Peki o zaman neden bu kadar yaygın?
Neden herkes “detoks yapmalı” hissine kapılıyor?
Çünkü detoks artık bir sağlık terimi olmaktan çıktı.
Estetik bir yaşam biçimi olarak pazarlandı.
Görünüm odaklı, sosyal medyada “iyi görünmek” üzerine kurulu bir algı inşa edildi.
Arınma değil, “fit görünme” aracı hâline geldi.
Sağlık değil, estetik bir sembole dönüştü.
Bu da doğal olarak büyük bir sektör doğurdu: içecekler, tozlar, çaylar, kürler, 3 günlük tarifler…
Hepsi “arınma” vaadiyle satılıyor.
Ama çoğu zaman sadece cüzdanı boşaltıyor.
Bu demek değil ki sağlıklı beslenme gereksizdir.
Hayır.
Ama “detoks” adı altında sürdürülen bilinçsiz, bilimsel temelden yoksun uygulamalar, zamanla hem fiziksel hem psikolojik zararlara dönüşebilir.
Çünkü işin ucu genellikle “bedenini sevmemeye” kadar varıyor.
Sürekli bir “eksik” hissetmek, hep bir “yenilenme” ihtiyacı duymak…
Bu da aslında zihinsel olarak asıl “kirlenen” nokta.
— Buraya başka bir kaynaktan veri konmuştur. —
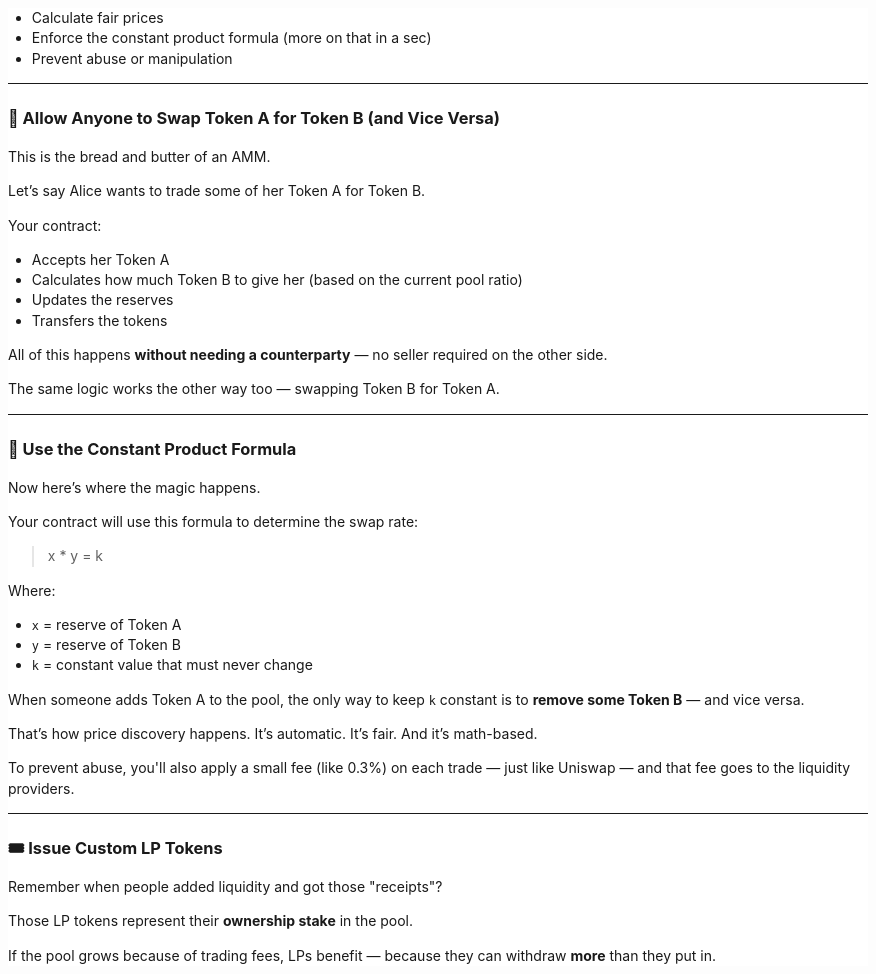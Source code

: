 - Calculate fair prices
- Enforce the constant product formula (more on that in a sec)
- Prevent abuse or manipulation

---

### 🔁 Allow Anyone to Swap Token A for Token B (and Vice Versa)

This is the bread and butter of an AMM.

Let’s say Alice wants to trade some of her Token A for Token B.

Your contract:

- Accepts her Token A
- Calculates how much Token B to give her (based on the current pool ratio)
- Updates the reserves
- Transfers the tokens

All of this happens **without needing a counterparty** — no seller required on the other side.

The same logic works the other way too — swapping Token B for Token A.

---

### 📐 Use the Constant Product Formula

Now here’s where the magic happens.

Your contract will use this formula to determine the swap rate:

> x * y = k
> 

Where:

- `x` = reserve of Token A
- `y` = reserve of Token B
- `k` = constant value that must never change

When someone adds Token A to the pool, the only way to keep `k` constant is to **remove some Token B** — and vice versa.

That’s how price discovery happens. It’s automatic. It’s fair. And it’s math-based.

To prevent abuse, you'll also apply a small fee (like 0.3%) on each trade — just like Uniswap — and that fee goes to the liquidity providers.

---

### 🎟️ Issue Custom LP Tokens

Remember when people added liquidity and got those "receipts"?

Those LP tokens represent their **ownership stake** in the pool.

If the pool grows because of trading fees, LPs benefit — because they can withdraw **more** than they put in.
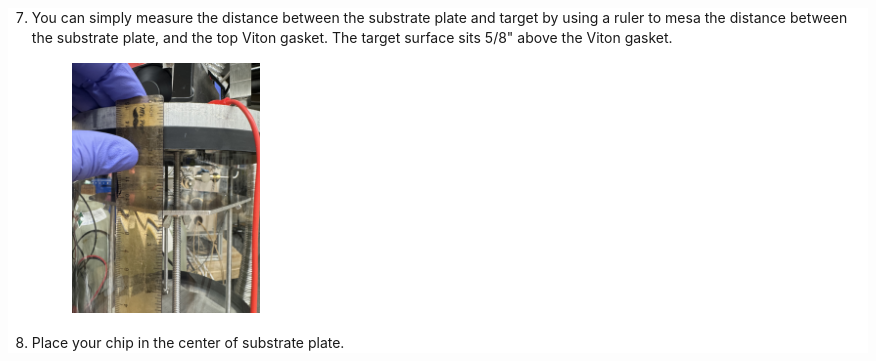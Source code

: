 7.  You can simply measure the distance between the substrate plate and target by using a ruler to mesa the distance between the substrate plate, and the top Viton gasket. The target surface sits 5/8" above the Viton gasket.&#x20;

    <figure><img src="../../../.gitbook/assets/IMG_7526.jpg" alt="" width="188"><figcaption></figcaption></figure>
8.  Place your chip in the center of substrate plate. &#x20;
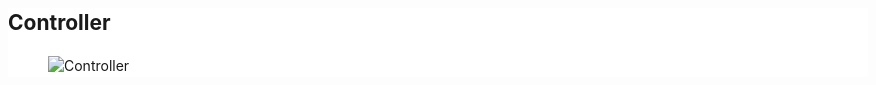 ## Controller

<figure>
  <img src="../../../../public/Mvp-controller.png" 
  alt="Controller" 
  width="100%">
</figure>


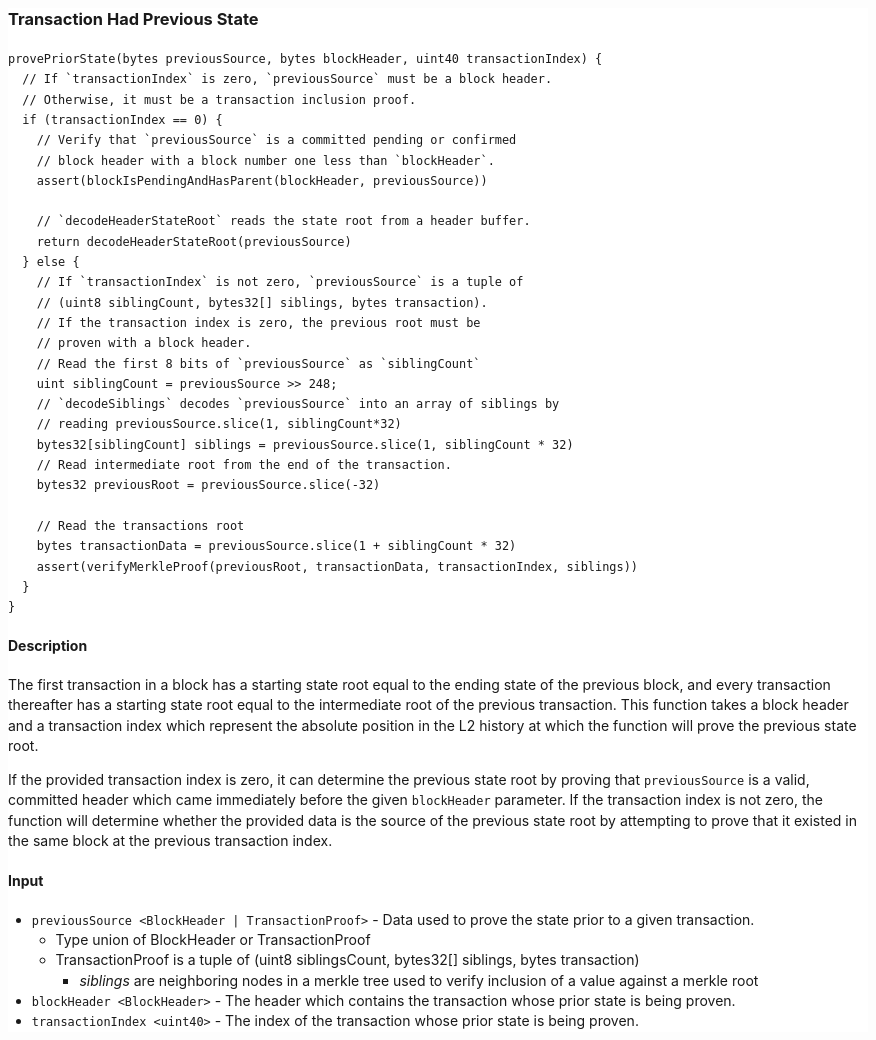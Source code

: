 ### Transaction Had Previous State

```csharp=
provePriorState(bytes previousSource, bytes blockHeader, uint40 transactionIndex) {
  // If `transactionIndex` is zero, `previousSource` must be a block header.
  // Otherwise, it must be a transaction inclusion proof.
  if (transactionIndex == 0) {
    // Verify that `previousSource` is a committed pending or confirmed
    // block header with a block number one less than `blockHeader`.
    assert(blockIsPendingAndHasParent(blockHeader, previousSource))

    // `decodeHeaderStateRoot` reads the state root from a header buffer.
    return decodeHeaderStateRoot(previousSource)
  } else {
    // If `transactionIndex` is not zero, `previousSource` is a tuple of
    // (uint8 siblingCount, bytes32[] siblings, bytes transaction).
    // If the transaction index is zero, the previous root must be
    // proven with a block header.
    // Read the first 8 bits of `previousSource` as `siblingCount`
    uint siblingCount = previousSource >> 248;
    // `decodeSiblings` decodes `previousSource` into an array of siblings by
    // reading previousSource.slice(1, siblingCount*32)
    bytes32[siblingCount] siblings = previousSource.slice(1, siblingCount * 32)
    // Read intermediate root from the end of the transaction.
    bytes32 previousRoot = previousSource.slice(-32)

    // Read the transactions root
    bytes transactionData = previousSource.slice(1 + siblingCount * 32)
    assert(verifyMerkleProof(previousRoot, transactionData, transactionIndex, siblings))
  }
}
```

#### Description

The first transaction in a block has a starting state root equal to the ending state of the previous block, and every transaction thereafter has a starting state root equal to the intermediate root of the previous transaction. This function takes a block header and a transaction index which represent the absolute position in the L2 history at which the function will prove the previous state root.

If the provided transaction index is zero, it can determine the previous state root by proving that `previousSource` is a valid, committed header which came immediately before the given `blockHeader` parameter. If the transaction index is not zero, the function will determine whether the provided data is the source of the previous state root by attempting to prove that it existed in the same block at the previous transaction index.

#### Input

- `previousSource <BlockHeader | TransactionProof>` - Data used to prove the state prior to a given transaction.
  - Type union of BlockHeader or TransactionProof
  - TransactionProof is a tuple of (uint8 siblingsCount, bytes32[] siblings, bytes transaction)
    - _siblings_ are neighboring nodes in a merkle tree used to verify inclusion of a value against a merkle root
- `blockHeader <BlockHeader>` - The header which contains the transaction whose prior state is being proven.
- `transactionIndex <uint40>` - The index of the transaction whose prior state is being proven.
Bu yazı, detoks furyasına eleştirel ama fanatik olmayan bir gözle bakma çağrısıdır.
Gerçekten buna ihtiyacın var mı, yoksa sadece pazarlama stratejisinin kurbanı mı oldun?
Vücuduna mı kulak veriyorsun, yoksa ekranına mı?
Ve sonuç:
Detoks yapmadan önce beynini detokslaman gerekebilir.
Çünkü önce neye inandığımızı sorgulamalıyız.
“Temizlik” adı altında dayatılanları değil, gerçekten içimizi rahatlatanı seçmeliyiz.
Kısacası:
Karaciğerin zaten çalışıyor.
Şimdi sıra sende.
Beslenmeden önce düşün.
Ve detoksu bir içecek değil, bir farkındalık hâline getir.